Jerry Barnwell said:

It's all about Silverlight, really. I want next-generation RIA.

Jerry Barnwell said:

[Apologies, I posted that last comment on the train from my iPhone and it looked like it hadn't submitted!]

Why all the excitement about multi-touch support in future versions of Flash, which is as yet untried and untested?

The current version of Silverlight already has full multi-touch support:-

http://timheuer.com/blog/archive/2009/07/30/silverlight-3-multi-touch-introduction-fundamentals-basics.aspx

This web site calls its self "Inside RIA". But really the focus here is very much more narrow than the name implies, isn't it?

This web site is really all about Flash. All the top headlines are about Flash. About 99% of the articles are about Flash. I stopped counting at 30 references to Flash on the homepage. (There are two references to Silverlight.)

Personally, as a true RIA developer, I use both Flash and Silverlight, along with many other client and server technologies, including RIA Services (yes that's from Microsoft).

Andrew Trice said:

Jerry,
Multi-touch support in Silverlight is just as untested as multi-touch support in Flash. It relies on Windows 7 and multi-touch hardware. The hardware is not widely adopted yet, and Windows 7 has not been publicly released, although it is available through MSDN. There is no broad adoption of multi touch on any platform, which is why any annoucement of multi touch is big news (regardless of Adobe vs Microsoft). The Flash platform also aims to deliver cross platform and cross-device multi touch support, not specifically the Microsoft stack.

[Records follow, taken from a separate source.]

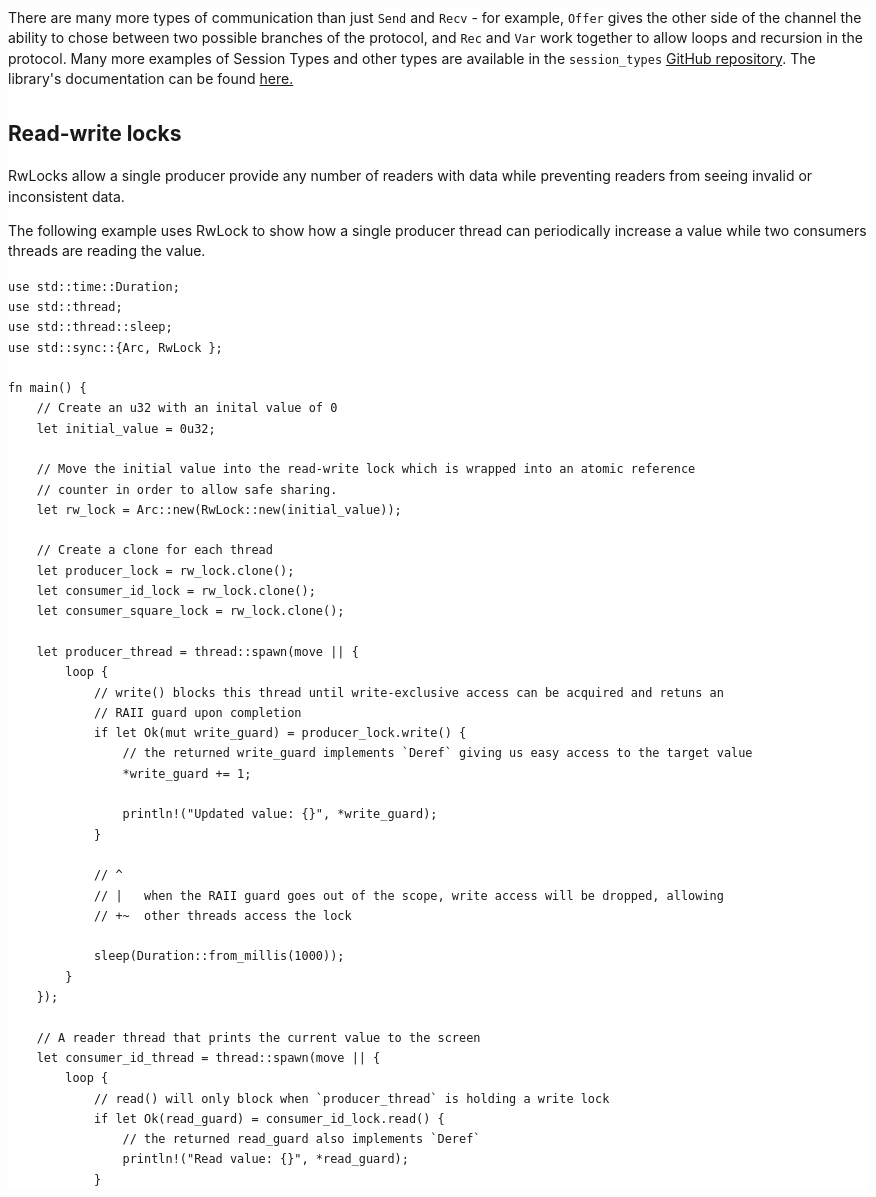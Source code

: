 There are many more types of communication than just `Send` and `Recv` - for example, `Offer` gives the other side of the channel the ability to chose between two possible branches of the protocol, and `Rec` and `Var` work together to allow loops and recursion in the protocol. Many more examples of Session Types and other types are available in the `session_types` [GitHub repository](https://github.com/Munksgaard/session-types/tree/master/examples). The library's documentation can be found [here.](https://crates.fyi/crates/session_types/0.2.0/)

## Read-write locks
RwLocks allow a single producer provide any number of readers with data while preventing readers from seeing invalid or inconsistent data. 

The following example uses RwLock to show how a single producer thread can periodically increase a value while two consumers threads are reading the value. 

```
use std::time::Duration;
use std::thread;
use std::thread::sleep;
use std::sync::{Arc, RwLock };

fn main() {
    // Create an u32 with an inital value of 0
    let initial_value = 0u32;

    // Move the initial value into the read-write lock which is wrapped into an atomic reference
    // counter in order to allow safe sharing.
    let rw_lock = Arc::new(RwLock::new(initial_value));

    // Create a clone for each thread
    let producer_lock = rw_lock.clone();
    let consumer_id_lock = rw_lock.clone();
    let consumer_square_lock = rw_lock.clone();

    let producer_thread = thread::spawn(move || {
        loop {
            // write() blocks this thread until write-exclusive access can be acquired and retuns an 
            // RAII guard upon completion
            if let Ok(mut write_guard) = producer_lock.write() {
                // the returned write_guard implements `Deref` giving us easy access to the target value
                *write_guard += 1;

                println!("Updated value: {}", *write_guard);
            }

            // ^
            // |   when the RAII guard goes out of the scope, write access will be dropped, allowing
            // +~  other threads access the lock

            sleep(Duration::from_millis(1000));
        }
    });

    // A reader thread that prints the current value to the screen
    let consumer_id_thread = thread::spawn(move || {
        loop {
            // read() will only block when `producer_thread` is holding a write lock
            if let Ok(read_guard) = consumer_id_lock.read() {
                // the returned read_guard also implements `Deref`
                println!("Read value: {}", *read_guard);
            }

```
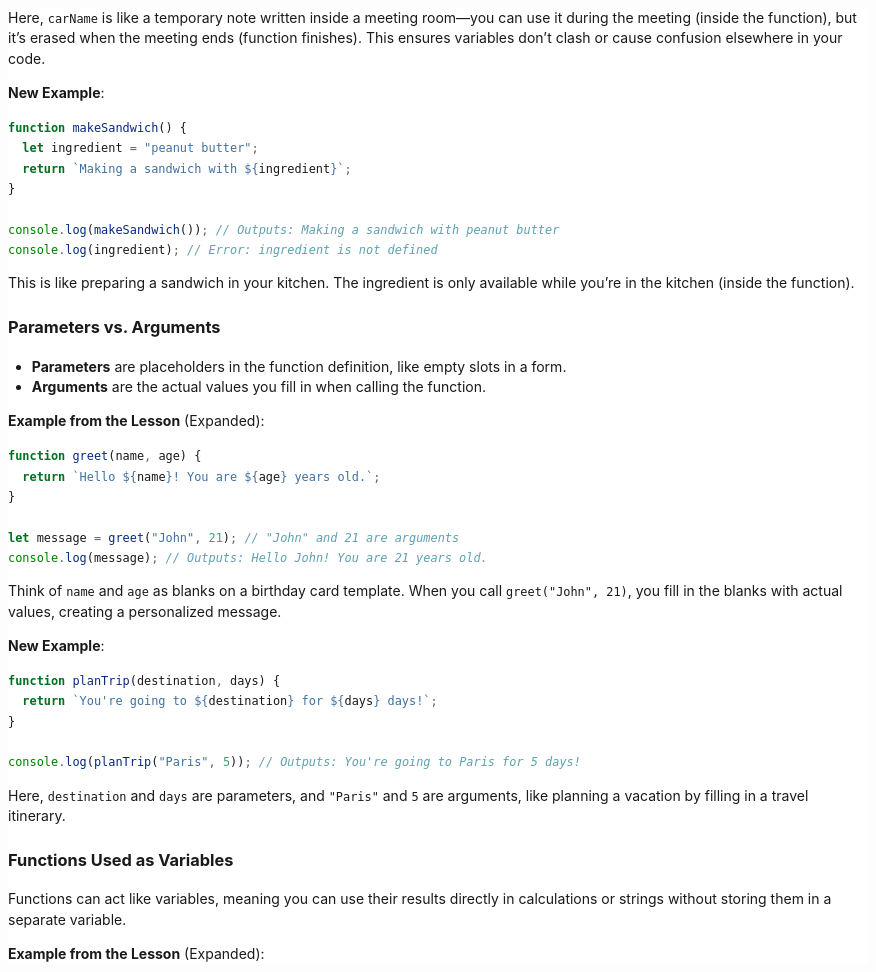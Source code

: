 Here, `carName` is like a temporary note written inside a meeting room—you can use it during the meeting (inside the function), but it’s erased when the meeting ends (function finishes). This ensures variables don’t clash or cause confusion elsewhere in your code.

**New Example**:

```javascript
function makeSandwich() {
  let ingredient = "peanut butter";
  return `Making a sandwich with ${ingredient}`;
}

console.log(makeSandwich()); // Outputs: Making a sandwich with peanut butter
console.log(ingredient); // Error: ingredient is not defined
```

This is like preparing a sandwich in your kitchen. The ingredient is only available while you’re in the kitchen (inside the function).

### Parameters vs. Arguments

- **Parameters** are placeholders in the function definition, like empty slots in a form.
- **Arguments** are the actual values you fill in when calling the function.

**Example from the Lesson** (Expanded):

```javascript
function greet(name, age) {
  return `Hello ${name}! You are ${age} years old.`;
}

let message = greet("John", 21); // "John" and 21 are arguments
console.log(message); // Outputs: Hello John! You are 21 years old.
```

Think of `name` and `age` as blanks on a birthday card template. When you call `greet("John", 21)`, you fill in the blanks with actual values, creating a personalized message.

**New Example**:

```javascript
function planTrip(destination, days) {
  return `You're going to ${destination} for ${days} days!`;
}

console.log(planTrip("Paris", 5)); // Outputs: You're going to Paris for 5 days!
```

Here, `destination` and `days` are parameters, and `"Paris"` and `5` are arguments, like planning a vacation by filling in a travel itinerary.

### Functions Used as Variables

Functions can act like variables, meaning you can use their results directly in calculations or strings without storing them in a separate variable.

**Example from the Lesson** (Expanded):
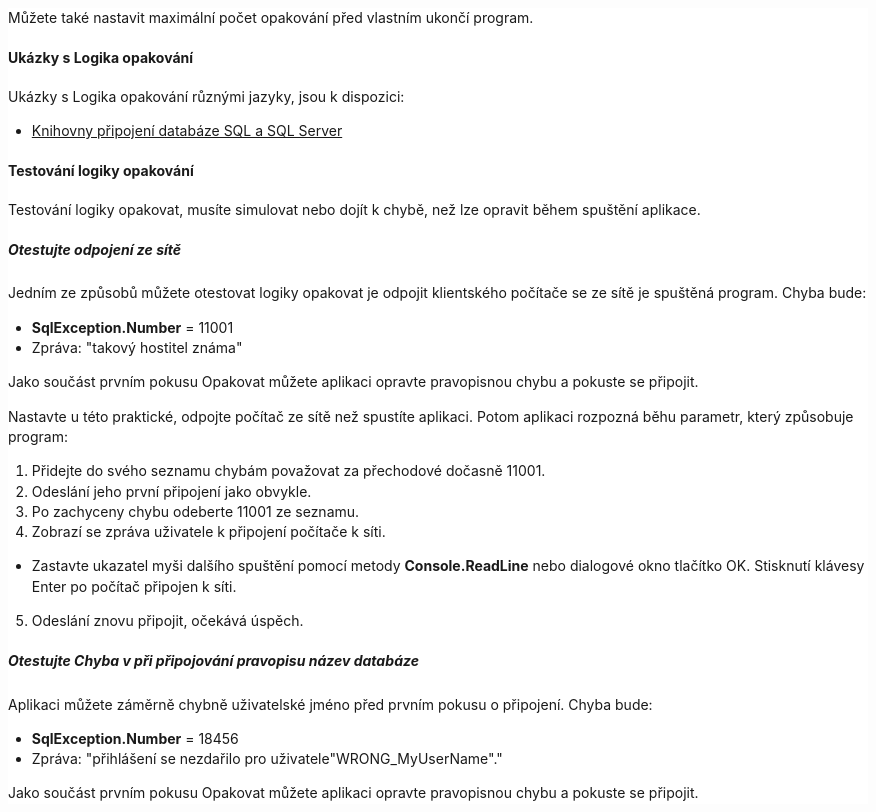 Můžete také nastavit maximální počet opakování před vlastním ukončí program.


#### <a name="code-samples-with-retry-logic"></a>Ukázky s Logika opakování


Ukázky s Logika opakování různými jazyky, jsou k dispozici:

- [Knihovny připojení databáze SQL a SQL Server](sql-database-libraries.md)


<a id="k-test-retry-logic" name="k-test-retry-logic"></a>

#### <a name="test-your-retry-logic"></a>Testování logiky opakování


Testování logiky opakovat, musíte simulovat nebo dojít k chybě, než lze opravit během spuštění aplikace.


##### <a name="test-by-disconnecting-from-the-network"></a>Otestujte odpojení ze sítě


Jedním ze způsobů můžete otestovat logiky opakovat je odpojit klientského počítače se ze sítě je spuštěná program. Chyba bude:

- **SqlException.Number** = 11001
- Zpráva: "takový hostitel známa"


Jako součást prvním pokusu Opakovat můžete aplikaci opravte pravopisnou chybu a pokuste se připojit.


Nastavte u této praktické, odpojte počítač ze sítě než spustíte aplikaci. Potom aplikaci rozpozná běhu parametr, který způsobuje program:

1. Přidejte do svého seznamu chybám považovat za přechodové dočasně 11001.
2. Odeslání jeho první připojení jako obvykle.
3. Po zachyceny chybu odeberte 11001 ze seznamu.
4. Zobrazí se zpráva uživatele k připojení počítače k síti.
 - Zastavte ukazatel myši dalšího spuštění pomocí metody **Console.ReadLine** nebo dialogové okno tlačítko OK. Stisknutí klávesy Enter po počítač připojen k síti.
5. Odeslání znovu připojit, očekává úspěch.


##### <a name="test-by-misspelling-the-database-name-when-connecting"></a>Otestujte Chyba v při připojování pravopisu název databáze


Aplikaci můžete záměrně chybně uživatelské jméno před prvním pokusu o připojení. Chyba bude:

- **SqlException.Number** = 18456
- Zpráva: "přihlášení se nezdařilo pro uživatele"WRONG_MyUserName"."


Jako součást prvním pokusu Opakovat můžete aplikaci opravte pravopisnou chybu a pokuste se připojit.
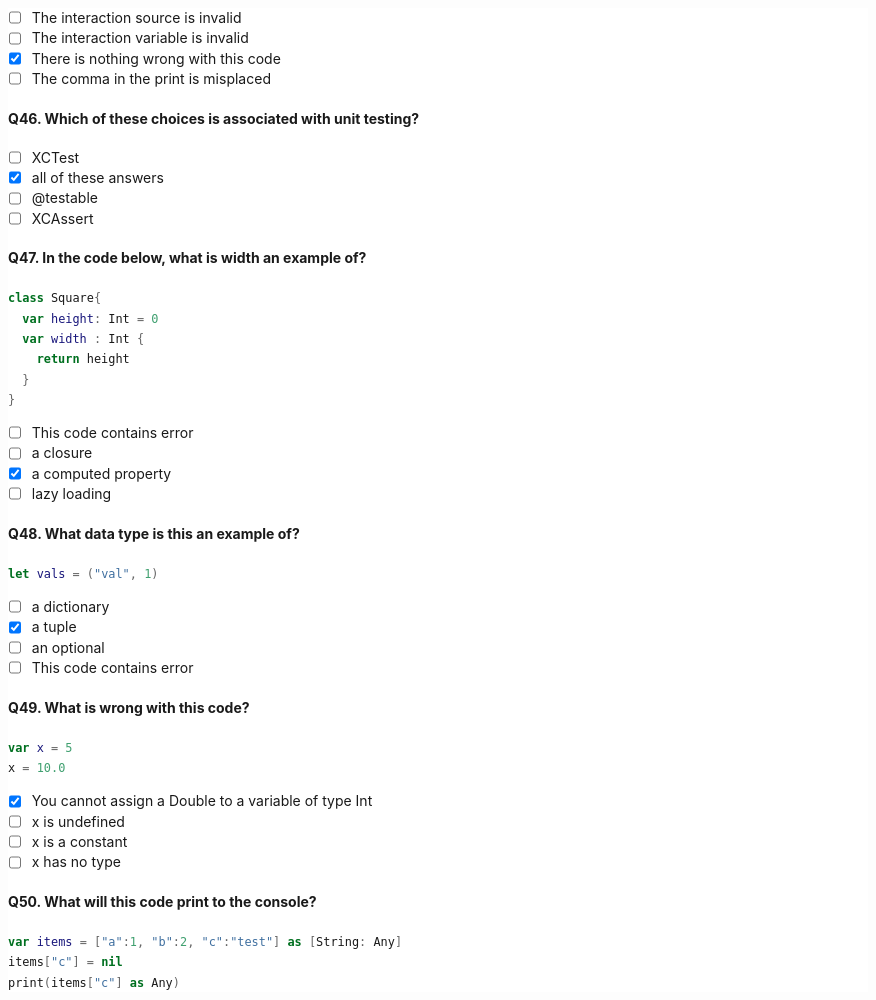 - [ ] The interaction source is invalid
- [ ] The interaction variable is invalid
- [x] There is nothing wrong with this code
- [ ] The comma in the print is misplaced

#### Q46. Which of these choices is associated with unit testing?

- [ ] XCTest
- [x] all of these answers
- [ ] @testable
- [ ] XCAssert

#### Q47. In the code below, what is width an example of?

```swift
class Square{
  var height: Int = 0
  var width : Int {
    return height
  }
}
```

- [ ] This code contains error
- [ ] a closure
- [x] a computed property
- [ ] lazy loading

#### Q48. What data type is this an example of?

```swift
let vals = ("val", 1)
```

- [ ] a dictionary
- [x] a tuple
- [ ] an optional
- [ ] This code contains error

#### Q49. What is wrong with this code?

```swift
var x = 5
x = 10.0
```

- [x] You cannot assign a Double to a variable of type Int
- [ ] x is undefined
- [ ] x is a constant
- [ ] x has no type

#### Q50. What will this code print to the console?

```swift
var items = ["a":1, "b":2, "c":"test"] as [String: Any]
items["c"] = nil
print(items["c"] as Any)
```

As far as Flash vs Silverlight content... I do not officially represent O'Reilly, but I believe that the goal of the site is to provide as broad of a range of knowledge as possible, focusing on many technology stacks. However, there do not seem to be as many willing Silverlight contributors. To my knowledge, O'Reilly and InsideRIA are always looking for willing and skilled authors. If you would like to contribute and even things out, I'm sure they would love to hear about it.

Thanks,
Andrew Trice

Zarate said:

Any specific reason why Linux is not supported?

Andrew Trice said:

No idea... I don't believe that Adobe has released a full list of supported hardware or software. If linux distros support mulit touch, they will likely be supported as well. Adobe would have to give the final answer on this.

Tim Acheson said:

Andrew, yes, I definitely do appreciate what you're saying there.

However, I welcome the fantastic multi-touch support for RIA apps which we have right now thanks to Silverlight.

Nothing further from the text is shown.